Paris, le 2 décembre 2002 :  Mme Michèle Alliot-Marie, Ministre français de la défense, a plaidé lundi devant l’Assemblée de l’UEO en faveur de la création d’un « pacte de convergence » fixant les dépenses de défense des pays membres de l’UE « par rapport à leur PIB » et qui serait éventuellement dissocié du pacte de stabilité.
        
« Il ne suffit pas de dire qu’il nous faut le deuxième pilier ; il faut que tous prennent les moyens de le faire » a dit le ministre en citant en exemple la toute récente loi de programmation militaire française qui induit « une augmentation annuelle de 14% des dépenses consacrées aux équipements militaires ». Posant la question de savoir si les « règles financières sont plus importantes que la sécurité de l’Europe », Mme Alliot-Marie a suggéré un assouplissement du Pacte de stabilité sur les dépenses militaires de manière à ce que « personne ne puisse prendre prétexte » des contraintes de ce dernier.

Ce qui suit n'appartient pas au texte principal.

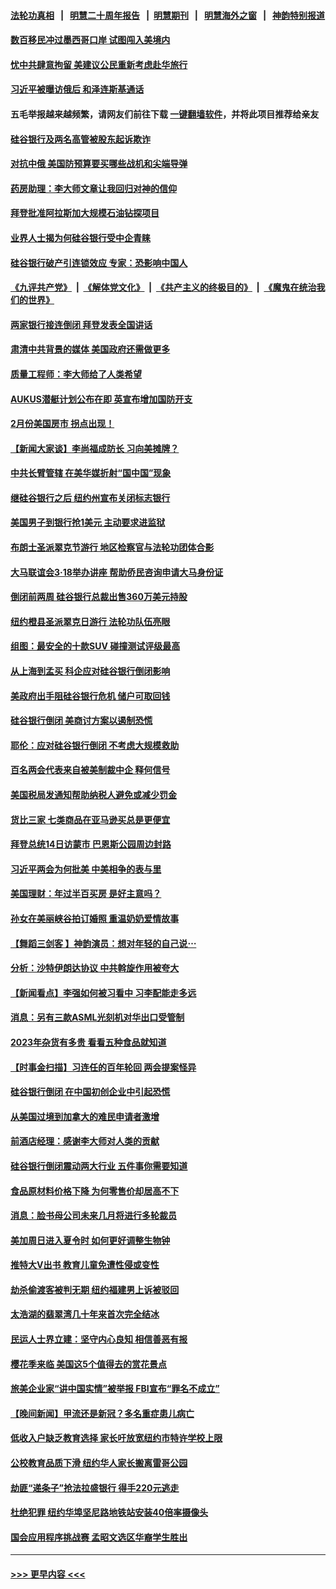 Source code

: #### [法轮功真相](https://github.com/gfw-breaker/truth/blob/master/README.md?t=0) &nbsp;&nbsp;|&nbsp;&nbsp; [明慧二十周年报告](https://github.com/gfw-breaker/mh-reports/blob/master/README.md?t=0) &nbsp;&nbsp;|&nbsp;&nbsp;[明慧期刊](https://github.com/gfw-breaker/mh-qikan) &nbsp;&nbsp;|&nbsp;&nbsp; [明慧海外之窗](https://github.com/gfw-breaker/mh-news/blob/master/README.md?t=0) &nbsp;&nbsp;|&nbsp;&nbsp; [神韵特别报道](https://github.com/gfw-breaker/mh-news/blob/master/shenyun.md?t=0)
#### [数百移民冲过墨西哥口岸 试图闯入美境内](../pages/nsc412/n13949667.md?t=03140643) 
#### [忧中共肆意拘留 美建议公民重新考虑赴华旅行](../pages/nsc412/n13949646.md?t=03140643) 
#### [习近平被曝访俄后 和泽连斯基通话](../pages/nsc412/n13949628.md?t=03140643) 
#### 五毛举报越来越频繁，请网友们前往下载 [一键翻墙软件](https://github.com/gfw-breaker/ssr-accounts)，并将此项目推荐给亲友
#### [硅谷银行及两名高管被股东起诉欺诈](../pages/nsc412/n13949632.md?t=03140643) 
#### [对抗中俄 美国防预算要买哪些战机和尖端导弹](../pages/nsc412/n13949620.md?t=03140643) 
#### [药房助理：李大师文章让我回归对神的信仰](../pages/nsc412/n13948153.md?t=03140643) 
#### [拜登批准阿拉斯加大规模石油钻探项目](../pages/nsc412/n13949586.md?t=03140643) 
#### [业界人士揭为何硅谷银行受中企青睐](../pages/nsc412/n13949617.md?t=03140643) 
#### [硅谷银行破产引连锁效应 专家：恐影响中国人](../pages/nsc412/n13949071.md?t=03140643) 
#### [《九评共产党》](https://github.com/begood0513/9ping.md/blob/master/README.md) &nbsp;|&nbsp; [《解体党文化》](../../../../jtdwh.md/blob/master/README.md)  &nbsp;|&nbsp; [《共产主义的终极目的》](../../../../gczydzjmd.md/blob/master/README.md) &nbsp;|&nbsp; [《魔鬼在统治我们的世界》](../../../../mgztzwmdsj.md/blob/master/README.md) 
#### [两家银行接连倒闭 拜登发表全国讲话](../pages/nsc412/n13949483.md?t=03140643) 
#### [肃清中共背景的媒体 美国政府还需做更多](../pages/nsc412/n13949075.md?t=03140643) 
#### [质量工程师：李大师给了人类希望](../pages/nsc412/n13948726.md?t=03140643) 
#### [AUKUS潜艇计划公布在即 英宣布增加国防开支](../pages/nsc412/n13949450.md?t=03140643) 
#### [2月份美国房市 拐点出现！](../pages/nsc412/n13949469.md?t=03140643) 
#### [【新闻大家谈】李尚福成防长 习向美摊牌？](../pages/nsc412/n13949500.md?t=03140643) 
#### [中共长臂管辖 在美华媒折射“国中国”现象](../pages/nsc412/n13949073.md?t=03140643) 
#### [继硅谷银行之后 纽约州宣布关闭标志银行](../pages/nsc412/n13949284.md?t=03140643) 
#### [美国男子到银行抢1美元 主动要求进监狱](../pages/nsc412/n13948998.md?t=03140643) 
#### [布朗士圣派翠克节游行 地区检察官与法轮功团体合影](../pages/nsc412/n13949050.md?t=03140643) 
#### [大马联谊会3‧18举办讲座 帮助侨民咨询申请大马身份证](../pages/nsc412/n13949010.md?t=03140643) 
#### [倒闭前两周 硅谷银行总裁出售360万美元持股](../pages/nsc412/n13949128.md?t=03140643) 
#### [纽约橙县圣派翠克日游行 法轮功队伍亮眼](../pages/nsc412/n13948881.md?t=03140643) 
#### [组图：最安全的十款SUV 碰撞测试评级最高](../pages/nsc412/n13945412.md?t=03140643) 
#### [从上海到孟买 科企应对硅谷银行倒闭影响](../pages/nsc412/n13948825.md?t=03140643) 
#### [美政府出手阻硅谷银行危机 储户可取回钱](../pages/nsc412/n13948829.md?t=03140643) 
#### [硅谷银行倒闭 美商讨方案以遏制恐慌](../pages/nsc412/n13948744.md?t=03140643) 
#### [耶伦：应对硅谷银行倒闭 不考虑大规模救助](../pages/nsc412/n13948722.md?t=03140643) 
#### [百名两会代表来自被美制裁中企 释何信号](../pages/nsc412/n13948306.md?t=03140643) 
#### [美国税局发通知帮助纳税人避免或减少罚金](../pages/nsc412/n13948186.md?t=03140643) 
#### [货比三家 七类商品在亚马逊买总是更便宜](../pages/nsc412/n13947785.md?t=03140643) 
#### [拜登总统14日访蒙市 巴恩斯公园周边封路](../pages/nsc412/n13948319.md?t=03140643) 
#### [习近平两会为何批美 中美相争的表与里](../pages/nsc412/n13947734.md?t=03140643) 
#### [美国理财：年过半百买房 是好主意吗？](../pages/nsc412/n13948199.md?t=03140643) 
#### [孙女在美丽峡谷拍订婚照 重温奶奶爱情故事](../pages/nsc412/n13947847.md?t=03140643) 
#### [【舞蹈三剑客 】神韵演员：想对年轻的自己说⋯](../pages/nsc412/n13948235.md?t=03140643) 
#### [分析：沙特伊朗达协议 中共斡旋作用被夸大](../pages/nsc412/n13948139.md?t=03140643) 
#### [【新闻看点】李强如何被习看中 习李配能走多远](../pages/nsc412/n13948144.md?t=03140643) 
#### [消息：另有三款ASML光刻机对华出口受管制](../pages/nsc412/n13948123.md?t=03140643) 
#### [2023年杂货有多贵 看看五种食品就知道](../pages/nsc412/n13948103.md?t=03140643) 
#### [【时事金扫描】习连任的百年轮回 两会提案怪异](../pages/nsc412/n13947709.md?t=03140643) 
#### [硅谷银行倒闭 在中国初创企业中引起恐慌](../pages/nsc412/n13948100.md?t=03140643) 
#### [从美国过境到加拿大的难民申请者激增](../pages/nsc412/n13948083.md?t=03140643) 
#### [前酒店经理：感谢李大师对人类的贡献](../pages/nsc412/n13947597.md?t=03140643) 
#### [硅谷银行倒闭震动两大行业 五件事你需要知道](../pages/nsc412/n13948092.md?t=03140643) 
#### [食品原材料价格下降 为何零售价却居高不下](../pages/nsc412/n13948090.md?t=03140643) 
#### [消息：脸书母公司未来几月将进行多轮裁员](../pages/nsc412/n13948057.md?t=03140643) 
#### [美加周日进入夏令时 如何更好调整生物钟](../pages/nsc412/n13947977.md?t=03140643) 
#### [推特大V出书 教育儿童免遭性侵或变性](../pages/nsc412/n13947739.md?t=03140643) 
#### [劫杀偷渡客被判无期 纽约福建男上诉被驳回](../pages/nsc412/n13947782.md?t=03140643) 
#### [太浩湖的翡翠湾几十年来首次完全结冰](../pages/nsc412/n13947887.md?t=03140643) 
#### [民运人士界立建：坚守内心良知  相信善恶有报](../pages/nsc412/n13947881.md?t=03140643) 
#### [樱花季来临 美国这5个值得去的赏花景点](../pages/nsc412/n13947856.md?t=03140643) 
#### [旅美企业家“讲中国实情”被举报 FBI宣布“罪名不成立”](../pages/nsc412/n13947832.md?t=03140643) 
#### [【晚间新闻】甲流还是新冠？多名重症患儿病亡](../pages/nsc412/n13947817.md?t=03140643) 
#### [低收入户缺乏教育选择 家长吁放宽纽约市特许学校上限](../pages/nsc412/n13947762.md?t=03140643) 
#### [公校教育品质下滑 纽约华人家长搬离雷哥公园](../pages/nsc412/n13947759.md?t=03140643) 
#### [劫匪“递条子”抢法拉盛银行 得手220元逃走](../pages/nsc412/n13947793.md?t=03140643) 
#### [杜绝犯罪 纽约华埠坚尼路地铁站安装40倍率摄像头](../pages/nsc412/n13947752.md?t=03140643) 
#### [国会应用程序挑战赛 孟昭文选区华裔学生胜出](../pages/nsc412/n13947778.md?t=03140643) 

----
#### [ >>> 更早内容 <<< ](../indexes/nsc412-earlier.md)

« Nous devons nous donner les moyens de nos décisions », a insisté le ministre , qui estime que « le plus rude des défis de la PESD est celui des capacités militaires ».  « Il n’y aura pas de politique étrangère et de sécurité commune si l’UE n’a pas les moyens de se faire respecter, y compris par des moyens militaires », a t-elle affirmé. Elle propose de renforcer la cellule européenne de coordination du transport aérien, et de créer un « centre européen de recherche et sauvetage de combat » d’ici la fin 2003. Mme Alliot-Marie a rappelé que la France souhaite la création d’une « organisation européenne de l’armement qui trouverait sa place dans le deuxième pilier, sur le modèle du Centre satellitaire et de l’Institut d’études de sécurité ».

  Dans son intervention, le ministre a notamment souhaité le développement rapide d’un « concept européen de réaction d’urgence » qui fournirait le cadre de la future force de réaction rapide européenne devant être opérationnelle courant 2003 avec 60.000 hommes.  Cette force, a t-elle estimé, devra agir en « harmonie et en complémentarité » avec la force de réaction que l’OTAN veut également mettre sur pied.

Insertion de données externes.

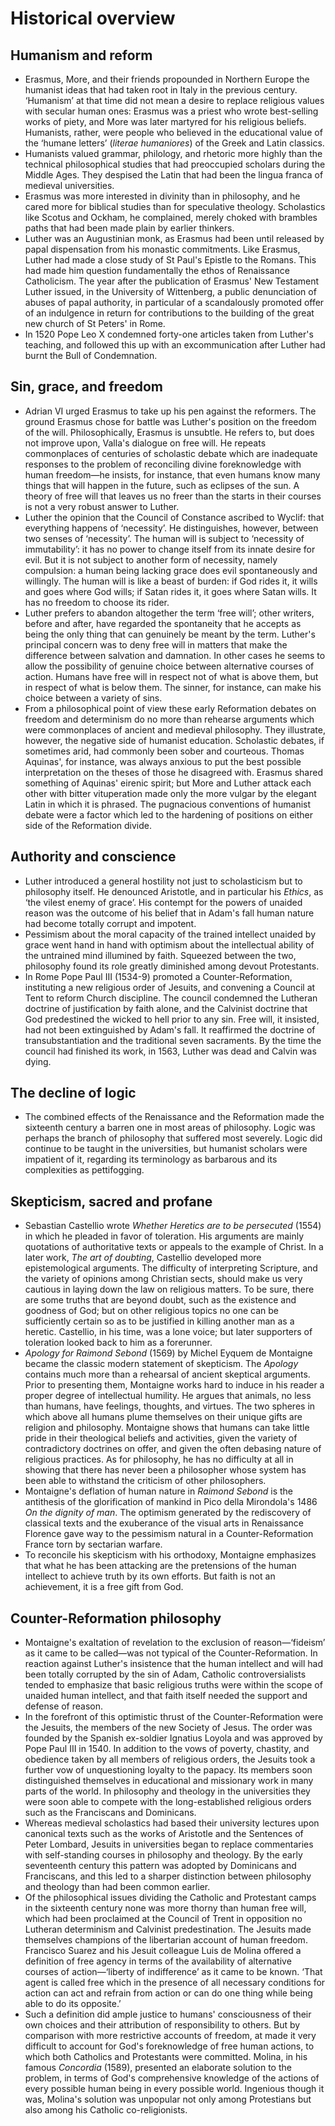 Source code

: # Historical overview

## Humanism and reform

* Erasmus, More, and their friends propounded in Northern Europe the
  humanist ideas that had taken root in Italy in the previous century.
  ‘Humanism’ at that time did not mean a desire to replace religious values
  with secular human ones: Erasmus was a priest who wrote best-selling works
  of piety, and More was later martyred for his religious beliefs.
  Humanists, rather, were people who believed in the educational value of
  the ‘humane letters’ (*literae humaniores*) of the Greek and Latin
  classics.
* Humanists valued grammar, philology, and rhetoric more highly than the
  technical philosophical studies that had preoccupied scholars during the
  Middle Ages. They despised the Latin that had been the lingua franca of
  medieval universities.
* Erasmus was more interested in divinity than in philosophy, and he cared
  more for biblical studies than for speculative theology. Scholastics like
  Scotus and Ockham, he complained, merely choked with brambles paths that
  had been made plain by earlier thinkers.
* Luther was an Augustinian monk, as Erasmus had been until released by
  papal dispensation from his monastic commitments. Like Erasmus, Luther had
  made a close study of St Paul's Epistle to the Romans. This had made him
  question fundamentally the ethos of Renaissance Catholicism. The year
  after the publication of Erasmus' New Testament Luther issued, in the
  University of Wittenberg, a public denunciation of abuses of papal
  authority, in particular of a scandalously promoted offer of an indulgence
  in return for contributions to the building of the great new church of St
  Peters' in Rome.
* In 1520 Pope Leo X condemned forty-one articles taken from Luther's
  teaching, and followed this up with an excommunication after Luther had
  burnt the Bull of Condemnation.

## Sin, grace, and freedom

* Adrian VI urged Erasmus to take up his pen against the reformers. The
  ground Erasmus chose for battle was Luther's position on the freedom of
  the will. Philosophically, Erasmus is unsubtle. He refers to, but does not
  improve upon, Valla's dialogue on free will. He repeats commonplaces of
  centuries of scholastic debate which are inadequate responses to the
  problem of reconciling divine foreknowledge with human freedom—he insists,
  for instance, that even humans know many things that will happen in the
  future, such as eclipses of the sun. A theory of free will that leaves us
  no freer than the starts in their courses is not a very robust answer to
  Luther.
* Luther the opinion that the Council of Constance ascribed to Wyclif: that
  everything happens of ‘necessity’. He distinguishes, however, between two
  senses of ‘necessity’. The human will is subject to ‘necessity of
  immutability’: it has no power to change itself from its innate desire for
  evil. But it is not subject to another form of necessity, namely
  compulsion: a human being lacking grace does evil spontaneously and
  willingly. The human will is like a beast of burden: if God rides it, it
  wills and goes where God wills; if Satan rides it, it goes where Satan
  wills. It has no freedom to choose its rider.
* Luther prefers to abandon altogether the term ‘free will’; other writers,
  before and after, have regarded the spontaneity that he accepts as being
  the only thing that can genuinely be meant by the term. Luther's principal
  concern was to deny free will in matters that make the difference between
  salvation and damnation. In other cases he seems to allow the possibility
  of genuine choice between alternative courses of action. Humans have free
  will in respect not of what is above them, but in respect of what is below
  them. The sinner, for instance, can make his choice between a variety of
  sins.
* From a philosophical point of view these early Reformation debates on
  freedom and determinism do no more than rehearse arguments which were
  commonplaces of ancient and medieval philosophy. They illustrate, however,
  the negative side of humanist education. Scholastic debates, if sometimes
  arid, had commonly been sober and courteous. Thomas Aquinas', for
  instance, was always anxious to put the best possible interpretation on
  the theses of those he disagreed with. Erasmus shared something of
  Aquinas' eirenic spirit; but More and Luther attack each other with bitter
  vituperation made only the more vulgar by the elegant Latin in which it is
  phrased. The pugnacious conventions of humanist debate were a factor which
  led to the hardening of positions on either side of the Reformation
  divide.

## Authority and conscience

* Luther introduced a general hostility not just to scholasticism but to
  philosophy itself. He denounced Aristotle, and in particular his *Ethics*,
  as ‘the vilest enemy of grace’. His contempt for the powers of unaided
  reason was the outcome of his belief that in Adam's fall human nature had
  become totally corrupt and impotent.
* Pessimism about the moral capacity of the trained intellect unaided by
  grace went hand in hand with optimism about the intellectual ability of
  the untrained mind illumined by faith. Squeezed between the two,
  philosophy found its role greatly diminished among devout Protestants.
* In Rome Pope Paul III (1534-9) promoted a Counter-Reformation, instituting
  a new religious order of Jesuits, and convening a Council at Tent to
  reform Church discipline. The council condemned the Lutheran doctrine of
  justification by faith alone, and the Calvinist doctrine that God
  predestined the wicked to hell prior to any sin. Free will, it insisted,
  had not been extinguished by Adam's fall. It reaffirmed the doctrine of
  transubstantiation and the traditional seven sacraments. By the time the
  council had finished its work, in 1563, Luther was dead and Calvin was
  dying.

## The decline of logic

* The combined effects of the Renaissance and the Reformation made the
  sixteenth century a barren one in most areas of philosophy. Logic was
  perhaps the branch of philosophy that suffered most severely. Logic did
  continue to be taught in the universities, but humanist scholars were
  impatient of it, regarding its terminology as barbarous and its
  complexities as pettifogging.

## Skepticism, sacred and profane

* Sebastian Castellio wrote *Whether Heretics are to be persecuted* (1554)
  in which he pleaded in favor of toleration. His arguments are mainly
  quotations of authoritative texts or appeals to the example of Christ. In
  a later work, *The art of doubting*, Castellio developed more
  epistemological arguments. The difficulty of interpreting Scripture, and
  the variety of opinions among Christian sects, should make us very
  cautious in laying down the law on religious matters. To be sure, there
  are some truths that are beyond doubt, such as the existence and goodness
  of God; but on other religious topics no one can be sufficiently certain
  so as to be justified in killing another man as a heretic. Castellio, in
  his time, was a lone voice; but later supporters of toleration looked back
  to him as a forerunner.
* *Apology for Raimond Sebond* (1569) by Michel Eyquem de Montaigne became
  the classic modern statement of skepticism. The *Apology* contains much
  more than a rehearsal of ancient skeptical arguments. Prior to presenting
  them, Montaigne works hard to induce in his reader a proper degree of
  intellectual humility. He argues that animals, no less than humans, have
  feelings, thoughts, and virtues. The two spheres in which above all humans
  plume themselves on their unique gifts are religion and philosophy.
  Montaigne shows that humans can take little pride in their theological
  beliefs and activities, given the variety of contradictory doctrines on
  offer, and given the often debasing nature of religious practices. As for
  philosophy, he has no difficulty at all in showing that there has never
  been a philosopher whose system has been able to withstand the criticism
  of other philosophers.
* Montaigne's deflation of human nature in *Raimond Sebond* is the
  antithesis of the glorification of mankind in Pico della Mirondola's 1486
  *On the dignity of man*. The optimism generated by the rediscovery of
  classical texts and the exuberance of the visual arts in Renaissance
  Florence gave way to the pessimism natural in a Counter-Reformation France
  torn by sectarian warfare.
* To reconcile his skepticism with his orthodoxy, Montaigne emphasizes that
  what he has been attacking are the pretensions of the human intellect to
  achieve truth by its own efforts. But faith is not an achievement, it is a
  free gift from God.

## Counter-Reformation philosophy

* Montaigne's exaltation of revelation to the exclusion of reason—‘fideism’
  as it came to be called—was not typical of the Counter-Reformation. In
  reaction against Luther's insistence that the human intellect and will had
  been totally corrupted by the sin of Adam, Catholic controversialists
  tended to emphasize that basic religious truths were within the scope of
  unaided human intellect, and that faith itself needed the support and
  defense of reason.
* In the forefront of this optimistic thrust of the Counter-Reformation were
  the Jesuits, the members of the new Society of Jesus. The order was
  founded by the Spanish ex-soldier Ignatius Loyola and was approved by Pope
  Paul III in 1540. In addition to the vows of poverty, chastity, and
  obedience taken by all members of religious orders, the Jesuits took a
  further vow of unquestioning loyalty to the papacy. Its members soon
  distinguished themselves in educational and missionary work in many parts
  of the world. In philosophy and theology in the universities they were
  soon able to compete with the long-established religious orders such as
  the Franciscans and Dominicans.
* Whereas medieval scholastics had based their university lectures upon
  canonical texts such as the works of Aristotle and the Sentences of Peter
  Lombard, Jesuits in universities began to replace commentaries with
  self-standing courses in philosophy and theology. By the early seventeenth
  century this pattern was adopted by Dominicans and Franciscans, and this
  led to a sharper distinction between philosophy and theology than had been
  common earlier.
* Of the philosophical issues dividing the Catholic and Protestant camps in
  the sixteenth century none was more thorny than human free will, which had
  been proclaimed at the Council of Trent in opposition no Lutheran
  determinism and Calvinist predestination. The Jesuits made themselves
  champions of the libertarian account of human freedom. Francisco Suarez
  and his Jesuit colleague Luis de Molina offered a definition of free
  agency in terms of the availability of alternative courses of
  action—‘liberty of indifference’ as it came to be known. ‘That agent is
  called free which in the presence of all necessary conditions for action
  can act and refrain from action or can do one thing while being able to do
  its opposite.’
* Such a definition did ample justice to humans' consciousness of their own
  choices and their attribution of responsibility to others. But by
  comparison with more restrictive accounts of freedom, at made it very
  difficult to account for God's foreknowledge of free human actions, to
  which both Catholics and Protestants were committed. Molina, in his famous
  *Concordia* (1589), presented an elaborate solution to the problem, in
  terms of God's comprehensive knowledge of the actions of every possible
  human being in every possible world. Ingenious though it was, Molina's
  solution was unpopular not only among Protestians but also among his
  Catholic co-religionists.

Rappelant que le sommet de l’OTAN à Prague a laissé ouverte la possibilité que l’UE reprenne la mission militaire en Macédoine (ARYM), elle a estimé que « l’UE pourrait à plus long terme prendre également le relais de l’OTAN en Bosnie où les Européens fournissent la plupart des forces de maintien de la paix dans le cadre de l’OTAN.